Nuevocor Gets FDA Clearance for NVC-001 IND for LMNA-Related Dilated Cardiomyopathy

Nuevocor, a biotechnology company based in Singapore, specializing in developing treatments for genetic heart diseases, has announced a significant development in its efforts to tackle one of the more aggressive forms of dilated cardiomyopathy, known as LMNA-related dilated cardiomyopathy (LMNA DCM). This condition affects roughly 100,000 individuals in the United States and Europe, leading them rapidly towards severe heart failure. The company's recent advancements have been recognized by the U.S. Food and Drug Administration (FDA), which has approved their Investigational New Drug (IND) application for their novel therapy, NVC-001.

NVC-001 represents an innovative approach to treating LMNA DCM, using an adeno-associated virus (AAV)-based gene therapy. The therapy aims to mitigate the disease's effects by addressing the core mechanical issues causing the condition. This development is a part of Nuevocor's broader mission to devise transformative solutions for genetic heart conditions using insights derived from their proprietary PrOSIA mechanobiology platform.

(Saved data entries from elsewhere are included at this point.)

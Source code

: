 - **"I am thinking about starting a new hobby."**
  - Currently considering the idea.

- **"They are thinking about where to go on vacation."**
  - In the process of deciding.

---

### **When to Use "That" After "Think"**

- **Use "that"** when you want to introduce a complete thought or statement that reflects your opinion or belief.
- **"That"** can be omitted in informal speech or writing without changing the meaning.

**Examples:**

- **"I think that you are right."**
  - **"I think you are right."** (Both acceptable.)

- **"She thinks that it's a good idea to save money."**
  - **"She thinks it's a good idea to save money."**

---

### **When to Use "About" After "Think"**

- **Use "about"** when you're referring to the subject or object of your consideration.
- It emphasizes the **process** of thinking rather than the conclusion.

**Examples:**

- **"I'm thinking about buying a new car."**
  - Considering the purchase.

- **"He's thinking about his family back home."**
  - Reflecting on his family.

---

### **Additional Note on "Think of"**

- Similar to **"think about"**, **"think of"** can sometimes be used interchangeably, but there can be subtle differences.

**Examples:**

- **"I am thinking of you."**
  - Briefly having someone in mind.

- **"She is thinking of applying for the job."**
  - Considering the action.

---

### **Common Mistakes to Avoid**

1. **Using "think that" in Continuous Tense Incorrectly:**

The CEO and co-founder of Nuevocor, Dr. Yann Chong Tan, emphasized the importance of this IND clearance. It marks a pivotal step towards bringing NVC-001, which is the first therapy designed to modify the course of LMNA DCM by targeting its mechanobiological roots, into clinical trials. Dr. Tan expressed optimism about the potential impact of this therapy, which could significantly alter the treatment landscape for patients afflicted by this challenging condition.

LMNA DCM is caused by mutations in the LMNA gene, which is crucial for producing lamin A/C. This protein is vital for maintaining the nuclear envelope's integrity and regulating gene expression within cardiac cells. Mutations lead to the weakening of the heart muscle, irregular heartbeats, and eventually escalating to severe heart failure. The condition represents a substantial unmet medical need, due to the lack of effective existing treatments.

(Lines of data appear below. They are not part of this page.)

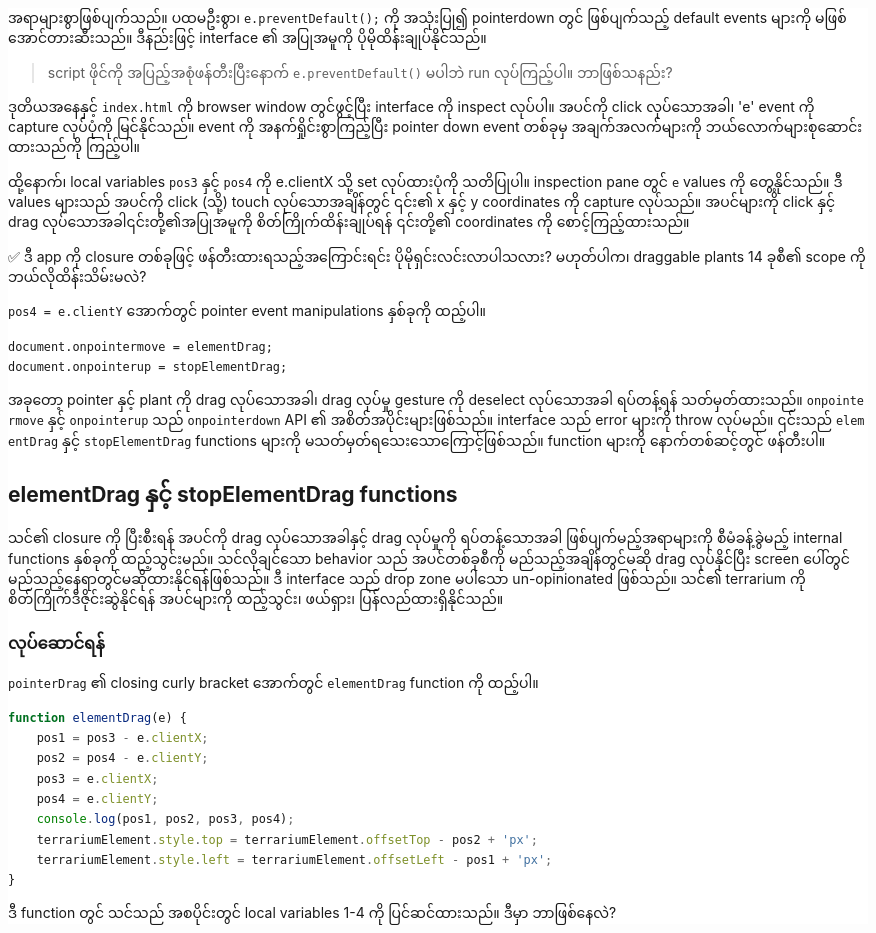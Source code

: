 အရာများစွာဖြစ်ပျက်သည်။ ပထမဦးစွာ၊ `e.preventDefault();` ကို အသုံးပြု၍ pointerdown တွင် ဖြစ်ပျက်သည့် default events များကို မဖြစ်အောင်တားဆီးသည်။ ဒီနည်းဖြင့် interface ၏ အပြုအမူကို ပိုမိုထိန်းချုပ်နိုင်သည်။

> script ဖိုင်ကို အပြည့်အစုံဖန်တီးပြီးနောက် `e.preventDefault()` မပါဘဲ run လုပ်ကြည့်ပါ။ ဘာဖြစ်သနည်း?

ဒုတိယအနေနှင့် `index.html` ကို browser window တွင်ဖွင့်ပြီး interface ကို inspect လုပ်ပါ။ အပင်ကို click လုပ်သောအခါ၊ 'e' event ကို capture လုပ်ပုံကို မြင်နိုင်သည်။ event ကို အနက်ရှိုင်းစွာကြည့်ပြီး pointer down event တစ်ခုမှ အချက်အလက်များကို ဘယ်လောက်များစုဆောင်းထားသည်ကို ကြည့်ပါ။

ထို့နောက်၊ local variables `pos3` နှင့် `pos4` ကို e.clientX သို့ set လုပ်ထားပုံကို သတိပြုပါ။ inspection pane တွင် `e` values ကို တွေ့နိုင်သည်။ ဒီ values များသည် အပင်ကို click (သို့) touch လုပ်သောအချိန်တွင် ၎င်း၏ x နှင့် y coordinates ကို capture လုပ်သည်။ အပင်များကို click နှင့် drag လုပ်သောအခါ၎င်းတို့၏အပြုအမူကို စိတ်ကြိုက်ထိန်းချုပ်ရန် ၎င်းတို့၏ coordinates ကို စောင့်ကြည့်ထားသည်။

✅ ဒီ app ကို closure တစ်ခုဖြင့် ဖန်တီးထားရသည့်အကြောင်းရင်း ပိုမိုရှင်းလင်းလာပါသလား? မဟုတ်ပါက၊ draggable plants 14 ခုစီ၏ scope ကို ဘယ်လိုထိန်းသိမ်းမလဲ?

`pos4 = e.clientY` အောက်တွင် pointer event manipulations နှစ်ခုကို ထည့်ပါ။

```html
document.onpointermove = elementDrag;
document.onpointerup = stopElementDrag;
```

အခုတော့ pointer နှင့် plant ကို drag လုပ်သောအခါ၊ drag လုပ်မှု gesture ကို deselect လုပ်သောအခါ ရပ်တန့်ရန် သတ်မှတ်ထားသည်။ `onpointermove` နှင့် `onpointerup` သည် `onpointerdown` API ၏ အစိတ်အပိုင်းများဖြစ်သည်။ interface သည် error များကို throw လုပ်မည်။ ၎င်းသည် `elementDrag` နှင့် `stopElementDrag` functions များကို မသတ်မှတ်ရသေးသောကြောင့်ဖြစ်သည်။ function များကို နောက်တစ်ဆင့်တွင် ဖန်တီးပါ။

## elementDrag နှင့် stopElementDrag functions

သင်၏ closure ကို ပြီးစီးရန် အပင်ကို drag လုပ်သောအခါနှင့် drag လုပ်မှုကို ရပ်တန့်သောအခါ ဖြစ်ပျက်မည့်အရာများကို စီမံခန့်ခွဲမည့် internal functions နှစ်ခုကို ထည့်သွင်းမည်။ သင်လိုချင်သော behavior သည် အပင်တစ်ခုစီကို မည်သည့်အချိန်တွင်မဆို drag လုပ်နိုင်ပြီး screen ပေါ်တွင် မည်သည့်နေရာတွင်မဆိုထားနိုင်ရန်ဖြစ်သည်။ ဒီ interface သည် drop zone မပါသော un-opinionated ဖြစ်သည်။ သင်၏ terrarium ကို စိတ်ကြိုက်ဒီဇိုင်းဆွဲနိုင်ရန် အပင်များကို ထည့်သွင်း၊ ဖယ်ရှား၊ ပြန်လည်ထားရှိနိုင်သည်။

### လုပ်ဆောင်ရန်

`pointerDrag` ၏ closing curly bracket အောက်တွင် `elementDrag` function ကို ထည့်ပါ။

```javascript
function elementDrag(e) {
	pos1 = pos3 - e.clientX;
	pos2 = pos4 - e.clientY;
	pos3 = e.clientX;
	pos4 = e.clientY;
	console.log(pos1, pos2, pos3, pos4);
	terrariumElement.style.top = terrariumElement.offsetTop - pos2 + 'px';
	terrariumElement.style.left = terrariumElement.offsetLeft - pos1 + 'px';
}
```

ဒီ function တွင် သင်သည် အစပိုင်းတွင် local variables 1-4 ကို ပြင်ဆင်ထားသည်။ ဒီမှာ ဘာဖြစ်နေလဲ?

The therapeutic approach of NVC-001 involves correcting the mechanical stress experienced by the nucleus, thereby restoring the integrity of the nuclear envelope, which is typically compromised in LMNA DCM. Preclinical studies have shown that NVC-001 can offer significant benefits, improving both survival rates and cardiac function in models.

Following the IND clearance, Nuevocor is set to launch its first human clinical trial in early 2026. This Phase 1/2 trial will be an open-label, multicenter study over a 52-week period, designed to assess the safety, tolerability, and early efficacy of NVC-001. The study will involve adult participants diagnosed with LMNA DCM, who will receive the therapy as a one-time intravenous infusion across different dosage levels.

Nuevocor is committed to pioneering therapies for genetic cardiomyopathies that are tough to tackle with traditional gene replacement techniques. By focusing on the shared pathways of disease across various cardiomyopathies, their innovative platform aims to address the foundational causes of these conditions. With its headquarters in Singapore and facilities in the U.S., Nuevocor is expanding its reach to Europe, addressing genetic heart diseases for which there are currently no viable treatments.

This development represents a promising step forward in the fight against LMNA DCM and other similar genetic heart disorders, potentially offering new hope for patients around the globe facing these challenging conditions.